> What you are asked to do:
Scan the entries for the word "resourceId", and copy every line where it appears.
^^^^
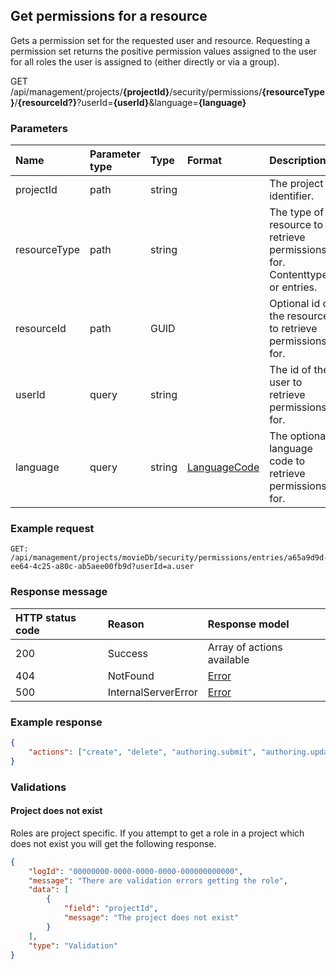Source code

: ## Get permissions for a resource

Gets a permission set for the requested user and resource. Requesting a permission set returns the positive permission values assigned to the user for all roles the user is assigned to (either directly or via a group).

<span class="label label--get">GET</span> /api/management/projects/**{projectId}**/security/permissions/**{resourceType}**/**{resourceId?}**?userId=**{userId}**&language=**{language}**

### Parameters

| Name | Parameter type | Type | Format | Description |
|:-|:-|:-|:-|:-|
| projectId | path | string |  | The project identifier. |
| resourceType | path | string |  | The type of resource to retrieve permissions for. Contenttypes or entries. |
| resourceId | path | GUID | | Optional id of the resource to retrieve permissions for.  |
| userId | query | string | | The id of the user to retrieve permissions for.  |
| language | query | string | [LanguageCode](/key-concepts/localization.md) | The optional language code to retrieve permissions for.  |

### Example request

```http
GET: /api/management/projects/movieDb/security/permissions/entries/a65a9d9d-ee64-4c25-a80c-ab5aee00fb9d?userId=a.user
```

### Response message

| HTTP status code | Reason | Response model |
|:-|:-|:-|
| 200 | Success | Array of actions available |
| 404 | NotFound | [Error](/key-concepts/errors.md) |
| 500 | InternalServerError | [Error](/key-concepts/errors.md) |

### Example response

```json
{
    "actions": ["create", "delete", "authoring.submit", "authoring.update", "submitted.revoke"]
}
```

### Validations

#### Project does not exist

Roles are project specific. If you attempt to get a role in a project which does not exist you will get the following response. 

```json
{
    "logId": "00000000-0000-0000-0000-000000000000",
    "message": "There are validation errors getting the role",
    "data": [
        {
            "field": "projectId",
            "message": "The project does not exist"
        }
    ],
    "type": "Validation"
}
```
^^^^
> Result below:
<span class="label label--get">GET</span> /api/management/projects/**{projectId}**/security/permissions/**{resourceType}**/**{resourceId?}**?userId=**{userId}**&language=**{language}**
| resourceId | path | GUID | | Optional id of the resource to retrieve permissions for.  |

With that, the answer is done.